• About this task: Only the pictures are to be left out; return the rest of the data exactly as it stands.

BEGIN Records supplied

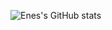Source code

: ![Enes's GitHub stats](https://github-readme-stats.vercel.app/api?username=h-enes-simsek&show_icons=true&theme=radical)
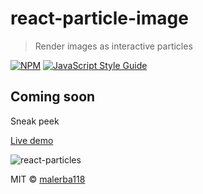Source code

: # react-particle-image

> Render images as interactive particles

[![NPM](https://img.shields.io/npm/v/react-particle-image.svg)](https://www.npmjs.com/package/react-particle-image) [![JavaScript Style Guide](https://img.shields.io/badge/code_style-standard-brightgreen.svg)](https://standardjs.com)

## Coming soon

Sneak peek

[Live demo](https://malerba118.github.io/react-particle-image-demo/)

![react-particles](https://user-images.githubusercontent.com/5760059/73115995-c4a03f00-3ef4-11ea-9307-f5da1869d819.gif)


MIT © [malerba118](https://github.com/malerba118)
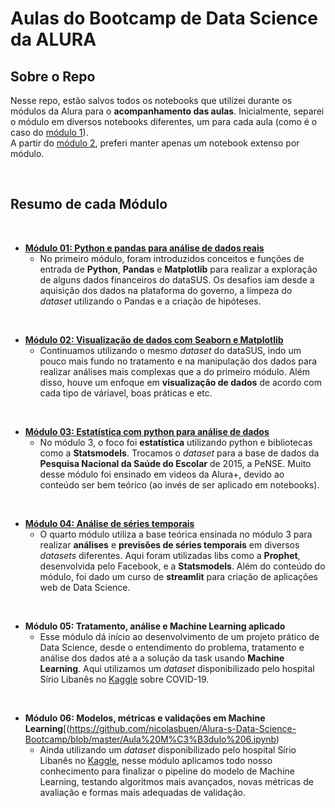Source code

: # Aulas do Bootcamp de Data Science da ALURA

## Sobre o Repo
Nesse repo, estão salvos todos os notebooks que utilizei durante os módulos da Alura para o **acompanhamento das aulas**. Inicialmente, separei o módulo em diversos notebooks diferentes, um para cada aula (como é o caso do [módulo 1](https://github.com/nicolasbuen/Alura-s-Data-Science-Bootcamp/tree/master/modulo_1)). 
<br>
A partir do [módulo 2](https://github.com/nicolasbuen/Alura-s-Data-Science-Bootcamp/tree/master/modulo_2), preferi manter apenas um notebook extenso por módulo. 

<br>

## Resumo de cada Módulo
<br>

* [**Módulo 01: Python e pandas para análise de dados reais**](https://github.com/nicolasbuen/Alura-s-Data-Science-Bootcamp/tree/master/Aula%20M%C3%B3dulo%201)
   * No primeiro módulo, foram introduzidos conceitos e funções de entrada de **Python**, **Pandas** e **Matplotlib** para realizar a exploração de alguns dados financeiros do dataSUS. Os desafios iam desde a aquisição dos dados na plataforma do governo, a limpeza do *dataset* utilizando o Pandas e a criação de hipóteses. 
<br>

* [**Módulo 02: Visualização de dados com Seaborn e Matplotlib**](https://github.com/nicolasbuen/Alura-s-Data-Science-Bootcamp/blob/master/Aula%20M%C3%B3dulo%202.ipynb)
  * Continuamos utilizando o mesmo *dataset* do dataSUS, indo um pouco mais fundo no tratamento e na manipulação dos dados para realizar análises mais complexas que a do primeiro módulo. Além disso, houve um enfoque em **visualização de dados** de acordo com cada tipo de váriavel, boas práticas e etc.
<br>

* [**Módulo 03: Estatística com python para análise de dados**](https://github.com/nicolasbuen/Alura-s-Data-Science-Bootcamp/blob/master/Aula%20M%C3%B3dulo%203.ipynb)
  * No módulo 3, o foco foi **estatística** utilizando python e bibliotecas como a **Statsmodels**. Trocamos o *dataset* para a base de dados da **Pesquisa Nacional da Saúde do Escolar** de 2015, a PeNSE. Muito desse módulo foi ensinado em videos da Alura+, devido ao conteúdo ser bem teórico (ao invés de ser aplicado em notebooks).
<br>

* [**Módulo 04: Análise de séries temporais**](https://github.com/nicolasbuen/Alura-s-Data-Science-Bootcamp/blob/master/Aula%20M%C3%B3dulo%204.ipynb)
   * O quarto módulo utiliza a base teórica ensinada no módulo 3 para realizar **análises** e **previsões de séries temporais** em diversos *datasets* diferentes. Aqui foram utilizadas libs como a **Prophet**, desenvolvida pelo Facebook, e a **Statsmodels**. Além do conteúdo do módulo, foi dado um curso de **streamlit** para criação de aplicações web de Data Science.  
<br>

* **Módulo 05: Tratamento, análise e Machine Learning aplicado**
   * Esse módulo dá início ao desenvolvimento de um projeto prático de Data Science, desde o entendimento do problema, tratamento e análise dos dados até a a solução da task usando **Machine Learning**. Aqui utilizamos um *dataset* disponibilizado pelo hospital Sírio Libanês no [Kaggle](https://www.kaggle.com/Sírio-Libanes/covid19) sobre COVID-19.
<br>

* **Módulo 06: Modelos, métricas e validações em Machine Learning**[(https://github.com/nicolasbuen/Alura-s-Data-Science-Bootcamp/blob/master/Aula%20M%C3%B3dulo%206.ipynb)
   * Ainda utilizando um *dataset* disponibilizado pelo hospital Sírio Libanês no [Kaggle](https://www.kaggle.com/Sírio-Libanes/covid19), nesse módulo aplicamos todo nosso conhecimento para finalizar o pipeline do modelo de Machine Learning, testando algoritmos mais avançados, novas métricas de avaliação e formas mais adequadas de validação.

END Records supplied

• Problem solution:
Source code

: ![Enes's GitHub stats](https://github-readme-stats.vercel.app/api?username=h-enes-simsek&show_icons=true&theme=radical)
Source code

: # react-particle-image

> Render images as interactive particles

[![NPM](https://img.shields.io/npm/v/react-particle-image.svg)](https://www.npmjs.com/package/react-particle-image) [![JavaScript Style Guide](https://img.shields.io/badge/code_style-standard-brightgreen.svg)](https://standardjs.com)

## Coming soon

Sneak peek

[Live demo](https://malerba118.github.io/react-particle-image-demo/)

![react-particles](https://user-images.githubusercontent.com/5760059/73115995-c4a03f00-3ef4-11ea-9307-f5da1869d819.gif)


MIT © [malerba118](https://github.com/malerba118)
Source code

: # Aulas do Bootcamp de Data Science da ALURA

## Sobre o Repo
Nesse repo, estão salvos todos os notebooks que utilizei durante os módulos da Alura para o **acompanhamento das aulas**. Inicialmente, separei o módulo em diversos notebooks diferentes, um para cada aula (como é o caso do [módulo 1](https://github.com/nicolasbuen/Alura-s-Data-Science-Bootcamp/tree/master/modulo_1)). 
<br>
A partir do [módulo 2](https://github.com/nicolasbuen/Alura-s-Data-Science-Bootcamp/tree/master/modulo_2), preferi manter apenas um notebook extenso por módulo. 

<br>

## Resumo de cada Módulo
<br>

* [**Módulo 01: Python e pandas para análise de dados reais**](https://github.com/nicolasbuen/Alura-s-Data-Science-Bootcamp/tree/master/Aula%20M%C3%B3dulo%201)
   * No primeiro módulo, foram introduzidos conceitos e funções de entrada de **Python**, **Pandas** e **Matplotlib** para realizar a exploração de alguns dados financeiros do dataSUS. Os desafios iam desde a aquisição dos dados na plataforma do governo, a limpeza do *dataset* utilizando o Pandas e a criação de hipóteses. 
<br>

* [**Módulo 02: Visualização de dados com Seaborn e Matplotlib**](https://github.com/nicolasbuen/Alura-s-Data-Science-Bootcamp/blob/master/Aula%20M%C3%B3dulo%202.ipynb)
  * Continuamos utilizando o mesmo *dataset* do dataSUS, indo um pouco mais fundo no tratamento e na manipulação dos dados para realizar análises mais complexas que a do primeiro módulo. Além disso, houve um enfoque em **visualização de dados** de acordo com cada tipo de váriavel, boas práticas e etc.
<br>

* [**Módulo 03: Estatística com python para análise de dados**](https://github.com/nicolasbuen/Alura-s-Data-Science-Bootcamp/blob/master/Aula%20M%C3%B3dulo%203.ipynb)
  * No módulo 3, o foco foi **estatística** utilizando python e bibliotecas como a **Statsmodels**. Trocamos o *dataset* para a base de dados da **Pesquisa Nacional da Saúde do Escolar** de 2015, a PeNSE. Muito desse módulo foi ensinado em videos da Alura+, devido ao conteúdo ser bem teórico (ao invés de ser aplicado em notebooks).
<br>

* [**Módulo 04: Análise de séries temporais**](https://github.com/nicolasbuen/Alura-s-Data-Science-Bootcamp/blob/master/Aula%20M%C3%B3dulo%204.ipynb)
   * O quarto módulo utiliza a base teórica ensinada no módulo 3 para realizar **análises** e **previsões de séries temporais** em diversos *datasets* diferentes. Aqui foram utilizadas libs como a **Prophet**, desenvolvida pelo Facebook, e a **Statsmodels**. Além do conteúdo do módulo, foi dado um curso de **streamlit** para criação de aplicações web de Data Science.  
<br>

* **Módulo 05: Tratamento, análise e Machine Learning aplicado**
   * Esse módulo dá início ao desenvolvimento de um projeto prático de Data Science, desde o entendimento do problema, tratamento e análise dos dados até a a solução da task usando **Machine Learning**. Aqui utilizamos um *dataset* disponibilizado pelo hospital Sírio Libanês no [Kaggle](https://www.kaggle.com/Sírio-Libanes/covid19) sobre COVID-19.
<br>

* **Módulo 06: Modelos, métricas e validações em Machine Learning**[(https://github.com/nicolasbuen/Alura-s-Data-Science-Bootcamp/blob/master/Aula%20M%C3%B3dulo%206.ipynb)
   * Ainda utilizando um *dataset* disponibilizado pelo hospital Sírio Libanês no [Kaggle](https://www.kaggle.com/Sírio-Libanes/covid19), nesse módulo aplicamos todo nosso conhecimento para finalizar o pipeline do modelo de Machine Learning, testando algoritmos mais avançados, novas métricas de avaliação e formas mais adequadas de validação.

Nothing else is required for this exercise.